I am myself torn on what I want more: the current, sometimes funny names or more realistic names. On the one hand, it's great when you're dwarven civ is called "The Beards of Drinking"; on the other, mostly the RNG comes up with nonsense, like "The Scintillating Rags," which (I think) is neither funny nor interesting. Having towns named after location or founder - say "Urist's Ford" for a hillock by a river - would be very cool, and would make the world feel more historical.
Names for people would depend more on culture, which as it stands is fairly absent from DF. First name/last name I think should always be present: first names being drawn from a pool of derived terms (a shabby example: "Nòmuvel," from nòm "god" and uvel "bear," equivalent to English Osborn); last names coming from different sources as mentioned above.
In addition to this, family or clan names might come up in civs with more cultural focus on lineage (dwarves and humans come to my mind): either as a third name (like the Roman cognomen) or perhaps prefixed by "Clan" or "House" to make it more explicit.
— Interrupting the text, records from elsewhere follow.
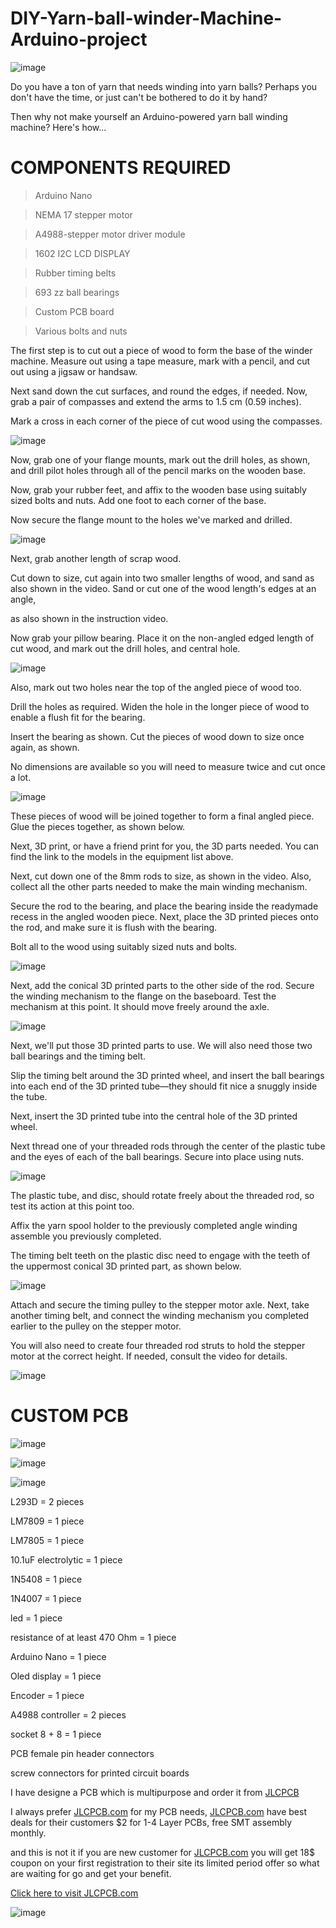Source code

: # DIY-Yarn-ball-winder-Machine-Arduino-project


![image](https://user-images.githubusercontent.com/19898602/133438325-ad6a7372-f6ff-47d2-9e5b-308c004290f6.png)


Do you have a ton of yarn that needs winding into yarn balls? Perhaps you don't have the time, or just can't be bothered to do it by hand?

Then why not make yourself an Arduino-powered yarn ball winding machine? Here's how...


# COMPONENTS REQUIRED

> Arduino Nano


> NEMA 17 stepper motor


> A4988-stepper motor driver module


> 1602 I2C LCD  DISPLAY 


> Rubber timing belts


> 693 zz ball bearings


> Custom PCB board


> Various bolts and nuts


The first step is to cut out a piece of wood to form the base of the winder machine. Measure out using a tape measure, mark with a pencil,
and cut out using a jigsaw or handsaw.

Next sand down the cut surfaces, and round the edges, if needed. Now, grab a pair of compasses and extend the arms to 1.5 cm (0.59 inches). 

Mark a cross in each corner of the piece of cut wood using the compasses. 

![image](https://user-images.githubusercontent.com/19898602/133438666-50ec9097-5463-479b-97ec-e602e18b6f35.png)


Now, grab one of your flange mounts, mark out the drill holes, as shown, and drill pilot holes through all of the pencil marks on the wooden base.

Now, grab your rubber feet, and affix to the wooden base using suitably sized bolts and nuts. Add one foot to each corner of the base.

Now secure the flange mount to the holes we've marked and drilled. 

![image](https://user-images.githubusercontent.com/19898602/133438784-89c3e3cb-3bed-401b-8f8f-6a4474eb6bc1.png)


Next, grab another length of scrap wood. 

Cut down to size, cut again into two smaller lengths of wood, and sand as also shown in the video. Sand or cut one of the wood length's edges at an angle, 

as also shown in the instruction video. 

Now grab your pillow bearing. Place it on the non-angled edged length of cut wood, and mark out the drill holes, and central hole.

![image](https://user-images.githubusercontent.com/19898602/133438849-084a6a14-4cfd-4cda-9af6-a2842d496274.png)

Also, mark out two holes near the top of the angled piece of wood too. 

Drill the holes as required. Widen the hole in the longer piece of wood to enable a flush fit for the bearing.

Insert the bearing as shown. Cut the pieces of wood down to size once again, as shown. 

No dimensions are available so you will need to measure twice and cut once a lot. 

![image](https://user-images.githubusercontent.com/19898602/133438928-94f9adcb-1131-436a-b108-879be077ea5c.png)

These pieces of wood will be joined together to form a final angled piece. Glue the pieces together, as shown below.  

Next, 3D print, or have a friend print for you, the 3D parts needed. You can find the link to the models in the equipment list above. 

Next, cut down one of the 8mm rods to size, as shown in the video. Also, collect all the other parts needed to make the main winding mechanism. 

Secure the rod to the bearing, and place the bearing inside the readymade recess in the angled wooden piece. Next, 
place the 3D printed pieces onto the rod, and make sure it is flush with the bearing. 

Bolt all to the wood using suitably sized nuts and bolts. 

![image](https://user-images.githubusercontent.com/19898602/133438976-ada6de56-6404-4caf-ba6f-67bdeb2982c5.png)


Next, add the conical 3D printed parts to the other side of the rod. 
Secure the winding mechanism to the flange on the baseboard. 
Test the mechanism at this point. It should move freely around the axle. 


![image](https://user-images.githubusercontent.com/19898602/133439038-0ec347a1-78d8-4ac1-9477-1e5afa690c47.png)

Next, we'll put those  3D printed parts to use. We will also need those two ball bearings and the timing belt. 

Slip the timing belt around the 3D printed wheel, and insert the ball bearings into each end of the 3D printed tube—they should fit nice a snuggly inside the tube. 

Next, insert the 3D printed tube into the central hole of the 3D printed wheel. 

Next thread one of your threaded rods through the center of the plastic tube and the eyes of each of the ball bearings. Secure into place using nuts. 


![image](https://user-images.githubusercontent.com/19898602/133439106-50601db4-3510-4d0a-94bc-1cadd56cb67a.png)

The plastic tube, and disc, should rotate freely about the threaded rod, so test its action at this point too. 

Affix the yarn spool holder to the previously completed angle winding assemble you previously completed. 

The timing belt teeth on the plastic disc need to engage with the teeth of the uppermost conical 3D printed part, as shown below. 

![image](https://user-images.githubusercontent.com/19898602/133439153-02ff9aaf-0962-415f-b039-380361ac8241.png)


Attach and secure the timing pulley to the stepper motor axle. Next, take another timing belt, and connect the winding mechanism you completed earlier to the pulley on the stepper motor. 

You will also need to create four threaded rod struts to hold the stepper motor at the correct height. If needed, consult the video for details. 

![image](https://user-images.githubusercontent.com/19898602/133439214-72eb7a62-3fb5-4300-9f34-becd7fd816b9.png)


# CUSTOM PCB

![image](https://user-images.githubusercontent.com/19898602/129939820-49442e93-d356-4228-86be-c789daaae4a2.png)


![image](https://user-images.githubusercontent.com/19898602/125588570-5cc527d3-79ea-40f4-8323-70093eb0e1d6.png)


![image](https://user-images.githubusercontent.com/19898602/125588592-7213d3f4-ddb1-425a-ad33-9f070ff8d8a1.png)


L293D = 2 pieces


LM7809 = 1 piece


LM7805 = 1 piece


10.1uF electrolytic = 1 piece


1N5408 = 1 piece


1N4007 = 1 piece


led = 1 piece


resistance of at least 470 Ohm = 1 piece




Arduino Nano = 1 piece


Oled display = 1 piece


Encoder = 1 piece


A4988 controller = 2 pieces




socket 8 + 8 = 1 piece


PCB female pin header connectors


screw connectors for printed circuit boards


I have designe a PCB which is multipurpose and order it from [JLCPCB](https://jlcpcb.com/IAT ) 

I always prefer [JLCPCB.com](https://jlcpcb.com/IAT) for my PCB needs, [JLCPCB.com](https://jlcpcb.com/IAT) have best deals for their customers
$2 for 1-4 Layer PCBs, free SMT assembly monthly.


and this is not it if you are new customer for [JLCPCB.com](https://jlcpcb.com/IAT) you will get 18$ coupon on your
first registration to their site its limited period offer so what are waiting for go  and get your benefit. 


[Click here to visit JLCPCB.com](https://jlcpcb.com/IAT)


![image](https://user-images.githubusercontent.com/19898602/129946936-1db41129-916f-4226-b542-68a53585740e.png)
Nòmuvel Eshtân, clan Måmgoz-ugog: "Osborn Smith, clan Dragon-bane."
There's also patronymics as in Russian (or matronymics, if you prefer). Lots of possibilities for names.
In any case, it's not something that requires immediate attention, but could stand to be smoothed out at some point. As I said it depends heavily on culture, which we don't have in any meaningful form, so I'd stay away from making any definite naming-systems for the present.
There is no Dwarven word for magma???
There's no dwarven word for a lot of things. Not for look, see, hear, come, go, give, do, or even be. But we have "scintillating."